ExoT induction of cell death is primarily due to its ADPRT activity. A and B. HeLa cells were infected in the absence (A) or presence (B) of ZVAD (60 mM) with PA103ΔU/T(G−A+) or PA103ΔU/T(G+A−) at an moi of ca. 10 for the indicated time. Host cell death was assessed by uptake of PI (red) by simultaneous time-lapse phase and fluorescent videomicroscopy. Note that while infection with PA103ΔU/T(G−A+) results in rapid, ZVAD-sensitive cell death, in the presence of PA103ΔU/T(G+A−) cell death is delayed and is partially ZVAD-sensitive. C–E. HeLa cells were transiently transfected in the absence (C) or presence (D) of ZVAD with a mammalian expression vector expressing either ExoT(G+A−) or ExoT(G−A+) fused to GFP at the C-termini.

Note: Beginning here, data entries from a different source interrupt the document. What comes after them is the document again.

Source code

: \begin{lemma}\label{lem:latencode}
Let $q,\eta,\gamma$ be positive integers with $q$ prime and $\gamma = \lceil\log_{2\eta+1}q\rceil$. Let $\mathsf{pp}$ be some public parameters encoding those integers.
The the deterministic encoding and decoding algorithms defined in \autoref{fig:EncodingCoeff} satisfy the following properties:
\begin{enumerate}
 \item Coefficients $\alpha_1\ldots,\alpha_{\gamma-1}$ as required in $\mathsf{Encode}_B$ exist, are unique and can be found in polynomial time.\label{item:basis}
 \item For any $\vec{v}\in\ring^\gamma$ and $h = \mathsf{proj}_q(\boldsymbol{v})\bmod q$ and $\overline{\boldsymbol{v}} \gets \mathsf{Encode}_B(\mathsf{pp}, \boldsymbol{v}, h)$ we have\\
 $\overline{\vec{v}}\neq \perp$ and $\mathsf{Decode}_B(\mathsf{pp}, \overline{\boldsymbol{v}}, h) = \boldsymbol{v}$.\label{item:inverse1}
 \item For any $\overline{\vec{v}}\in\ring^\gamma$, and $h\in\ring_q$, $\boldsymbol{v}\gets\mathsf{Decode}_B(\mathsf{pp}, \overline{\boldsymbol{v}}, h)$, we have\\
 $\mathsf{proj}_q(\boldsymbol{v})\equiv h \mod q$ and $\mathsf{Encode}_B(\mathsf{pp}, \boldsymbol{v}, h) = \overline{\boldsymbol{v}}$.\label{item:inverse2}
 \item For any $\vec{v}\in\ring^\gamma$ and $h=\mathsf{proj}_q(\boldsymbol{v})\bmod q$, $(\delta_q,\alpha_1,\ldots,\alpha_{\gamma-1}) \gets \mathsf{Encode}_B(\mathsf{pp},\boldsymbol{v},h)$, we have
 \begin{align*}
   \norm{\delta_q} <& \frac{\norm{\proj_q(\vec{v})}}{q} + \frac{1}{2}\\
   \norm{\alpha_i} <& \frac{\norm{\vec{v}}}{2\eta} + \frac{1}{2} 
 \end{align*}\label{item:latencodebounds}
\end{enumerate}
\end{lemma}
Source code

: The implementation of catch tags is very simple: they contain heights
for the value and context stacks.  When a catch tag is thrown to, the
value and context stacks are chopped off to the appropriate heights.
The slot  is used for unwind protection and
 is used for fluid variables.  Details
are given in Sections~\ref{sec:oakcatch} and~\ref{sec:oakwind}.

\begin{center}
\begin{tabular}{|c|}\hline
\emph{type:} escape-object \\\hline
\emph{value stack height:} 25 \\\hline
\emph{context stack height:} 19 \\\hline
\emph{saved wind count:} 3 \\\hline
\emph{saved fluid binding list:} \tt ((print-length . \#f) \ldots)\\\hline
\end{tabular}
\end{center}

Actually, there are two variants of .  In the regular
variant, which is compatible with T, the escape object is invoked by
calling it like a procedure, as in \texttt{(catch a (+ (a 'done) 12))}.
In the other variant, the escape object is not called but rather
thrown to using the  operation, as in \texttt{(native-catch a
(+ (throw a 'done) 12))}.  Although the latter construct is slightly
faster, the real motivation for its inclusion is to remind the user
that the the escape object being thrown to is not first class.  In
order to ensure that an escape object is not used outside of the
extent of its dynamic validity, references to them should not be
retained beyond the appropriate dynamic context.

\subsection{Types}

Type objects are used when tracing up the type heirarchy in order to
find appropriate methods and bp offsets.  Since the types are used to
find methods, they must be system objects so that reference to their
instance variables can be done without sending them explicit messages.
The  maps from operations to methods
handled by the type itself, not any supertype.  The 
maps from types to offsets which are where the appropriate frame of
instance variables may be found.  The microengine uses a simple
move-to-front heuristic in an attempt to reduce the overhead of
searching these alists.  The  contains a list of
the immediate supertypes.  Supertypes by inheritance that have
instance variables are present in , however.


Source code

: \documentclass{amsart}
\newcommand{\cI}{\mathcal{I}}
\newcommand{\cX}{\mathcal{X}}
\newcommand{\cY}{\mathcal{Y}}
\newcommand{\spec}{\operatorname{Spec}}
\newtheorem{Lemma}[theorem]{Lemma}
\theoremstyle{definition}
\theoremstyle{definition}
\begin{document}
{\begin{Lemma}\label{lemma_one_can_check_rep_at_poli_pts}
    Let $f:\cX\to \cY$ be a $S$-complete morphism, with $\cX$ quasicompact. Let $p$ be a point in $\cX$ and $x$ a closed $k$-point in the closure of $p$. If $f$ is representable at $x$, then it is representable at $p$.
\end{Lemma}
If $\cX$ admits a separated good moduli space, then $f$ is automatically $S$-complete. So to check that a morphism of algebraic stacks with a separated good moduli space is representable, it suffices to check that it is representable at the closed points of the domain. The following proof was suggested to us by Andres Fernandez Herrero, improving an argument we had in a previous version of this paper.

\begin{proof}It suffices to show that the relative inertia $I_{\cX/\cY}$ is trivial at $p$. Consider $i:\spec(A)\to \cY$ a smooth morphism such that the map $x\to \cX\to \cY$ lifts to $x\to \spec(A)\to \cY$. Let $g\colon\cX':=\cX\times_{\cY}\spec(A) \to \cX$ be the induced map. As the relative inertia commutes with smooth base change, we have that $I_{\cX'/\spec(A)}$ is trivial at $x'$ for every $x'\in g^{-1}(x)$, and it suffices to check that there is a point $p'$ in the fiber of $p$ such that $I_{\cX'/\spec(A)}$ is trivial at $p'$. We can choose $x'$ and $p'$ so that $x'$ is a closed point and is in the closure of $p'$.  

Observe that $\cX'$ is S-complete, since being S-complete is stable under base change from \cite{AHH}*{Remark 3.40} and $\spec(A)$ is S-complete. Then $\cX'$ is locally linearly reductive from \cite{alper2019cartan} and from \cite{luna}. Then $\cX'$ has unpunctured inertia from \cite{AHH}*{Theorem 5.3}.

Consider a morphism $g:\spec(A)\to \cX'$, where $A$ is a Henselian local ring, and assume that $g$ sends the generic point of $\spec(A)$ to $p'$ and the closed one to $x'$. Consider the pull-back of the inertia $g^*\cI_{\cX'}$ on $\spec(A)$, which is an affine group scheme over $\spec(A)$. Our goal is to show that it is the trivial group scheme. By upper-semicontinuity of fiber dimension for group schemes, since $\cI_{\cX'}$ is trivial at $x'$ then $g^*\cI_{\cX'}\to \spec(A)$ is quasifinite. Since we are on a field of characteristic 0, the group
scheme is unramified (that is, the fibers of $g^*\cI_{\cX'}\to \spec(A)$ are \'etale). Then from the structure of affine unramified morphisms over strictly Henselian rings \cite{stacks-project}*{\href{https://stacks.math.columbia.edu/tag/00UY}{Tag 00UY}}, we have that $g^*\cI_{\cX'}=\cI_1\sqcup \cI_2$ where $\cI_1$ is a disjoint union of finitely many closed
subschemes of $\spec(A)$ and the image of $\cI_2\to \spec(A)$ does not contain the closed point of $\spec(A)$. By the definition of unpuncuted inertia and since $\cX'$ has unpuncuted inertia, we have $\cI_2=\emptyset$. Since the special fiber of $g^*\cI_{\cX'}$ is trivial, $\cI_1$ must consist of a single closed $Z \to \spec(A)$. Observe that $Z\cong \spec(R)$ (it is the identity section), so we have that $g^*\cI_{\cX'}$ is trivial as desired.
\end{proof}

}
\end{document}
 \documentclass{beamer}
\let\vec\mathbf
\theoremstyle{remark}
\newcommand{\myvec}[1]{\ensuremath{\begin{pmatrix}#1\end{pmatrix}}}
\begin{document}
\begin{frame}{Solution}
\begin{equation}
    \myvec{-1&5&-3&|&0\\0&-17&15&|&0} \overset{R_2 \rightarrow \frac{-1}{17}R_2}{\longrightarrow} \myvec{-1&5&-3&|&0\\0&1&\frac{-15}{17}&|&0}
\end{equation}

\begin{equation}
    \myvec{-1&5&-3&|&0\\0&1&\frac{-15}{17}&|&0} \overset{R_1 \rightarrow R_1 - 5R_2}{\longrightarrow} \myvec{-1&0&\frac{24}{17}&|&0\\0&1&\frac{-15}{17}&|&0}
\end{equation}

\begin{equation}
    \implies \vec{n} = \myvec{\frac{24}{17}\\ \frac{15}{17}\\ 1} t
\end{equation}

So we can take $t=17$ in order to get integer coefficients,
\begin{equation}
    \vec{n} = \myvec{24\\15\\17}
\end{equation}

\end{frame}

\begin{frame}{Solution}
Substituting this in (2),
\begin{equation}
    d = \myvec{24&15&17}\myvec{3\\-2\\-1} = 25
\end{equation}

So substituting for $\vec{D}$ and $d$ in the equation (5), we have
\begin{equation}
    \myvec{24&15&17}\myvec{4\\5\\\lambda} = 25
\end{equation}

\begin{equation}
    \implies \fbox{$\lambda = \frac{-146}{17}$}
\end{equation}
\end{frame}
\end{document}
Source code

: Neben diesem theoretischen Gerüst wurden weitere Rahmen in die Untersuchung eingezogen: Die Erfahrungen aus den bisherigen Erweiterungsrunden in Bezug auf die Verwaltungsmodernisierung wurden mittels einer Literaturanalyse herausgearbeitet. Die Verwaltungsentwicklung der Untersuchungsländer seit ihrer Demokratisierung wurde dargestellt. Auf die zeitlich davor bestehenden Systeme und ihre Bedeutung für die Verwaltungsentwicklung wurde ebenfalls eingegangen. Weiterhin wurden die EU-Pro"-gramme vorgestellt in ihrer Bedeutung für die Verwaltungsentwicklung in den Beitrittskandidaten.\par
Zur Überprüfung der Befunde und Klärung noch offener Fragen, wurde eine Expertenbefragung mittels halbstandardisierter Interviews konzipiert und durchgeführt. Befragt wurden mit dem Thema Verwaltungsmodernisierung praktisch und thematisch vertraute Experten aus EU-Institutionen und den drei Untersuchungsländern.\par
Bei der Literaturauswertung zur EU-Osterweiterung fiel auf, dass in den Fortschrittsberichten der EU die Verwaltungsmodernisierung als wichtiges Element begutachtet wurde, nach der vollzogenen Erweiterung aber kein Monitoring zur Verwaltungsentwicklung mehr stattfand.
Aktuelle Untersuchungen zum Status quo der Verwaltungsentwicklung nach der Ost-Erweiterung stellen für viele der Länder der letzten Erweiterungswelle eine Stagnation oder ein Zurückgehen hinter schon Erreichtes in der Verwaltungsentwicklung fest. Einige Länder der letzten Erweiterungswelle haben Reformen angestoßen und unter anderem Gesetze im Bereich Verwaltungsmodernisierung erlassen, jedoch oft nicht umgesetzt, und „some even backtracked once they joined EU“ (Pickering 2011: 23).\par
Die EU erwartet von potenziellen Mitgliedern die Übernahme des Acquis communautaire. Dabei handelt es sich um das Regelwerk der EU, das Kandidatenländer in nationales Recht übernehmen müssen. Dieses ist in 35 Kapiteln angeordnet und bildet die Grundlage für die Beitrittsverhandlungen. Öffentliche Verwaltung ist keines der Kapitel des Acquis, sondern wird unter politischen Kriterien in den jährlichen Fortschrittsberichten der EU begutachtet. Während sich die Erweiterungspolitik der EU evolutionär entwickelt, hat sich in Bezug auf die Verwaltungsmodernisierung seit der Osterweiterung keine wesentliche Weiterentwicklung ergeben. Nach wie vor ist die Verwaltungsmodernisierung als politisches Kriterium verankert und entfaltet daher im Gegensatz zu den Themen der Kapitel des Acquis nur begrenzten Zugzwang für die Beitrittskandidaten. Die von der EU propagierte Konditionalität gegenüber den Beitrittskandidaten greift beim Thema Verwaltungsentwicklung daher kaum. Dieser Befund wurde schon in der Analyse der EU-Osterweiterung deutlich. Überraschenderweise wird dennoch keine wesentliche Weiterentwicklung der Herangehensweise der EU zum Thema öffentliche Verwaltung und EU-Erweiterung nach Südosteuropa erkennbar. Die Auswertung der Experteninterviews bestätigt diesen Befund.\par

Cell death was analysed by time-lapse videomicroscopy in the presence of PI. Video images were captured every 15 min. The arrows show representative transfected cells. The tabulated results, collected from multiple movies, are shown in (E). The numbers above each column in (E) indicates the total number of transfected cells that were scored (*P < 0.001; **P < 0.01, χ² test). F. Nuclear condensation or caspase-3 activation of pExoT(G−A+)- or pExoT(G+A−)-transfected cells are assessed by IF microscopy at 1000× magnification. Note that expression of mutant GAP but wild-type ADPRT, ExoT(G−A+), results in nearly 100% cell death whereas the ExoT(G+A−) with wild-type GAP and mutant ADPRT induces only 48% cell death. ZVAD significantly inhibits both the GAP- and the ADPRT-induced cell death. Also worth noting is that both GAP and ADPRT expression results in nuclear condensation and caspase-3 activation.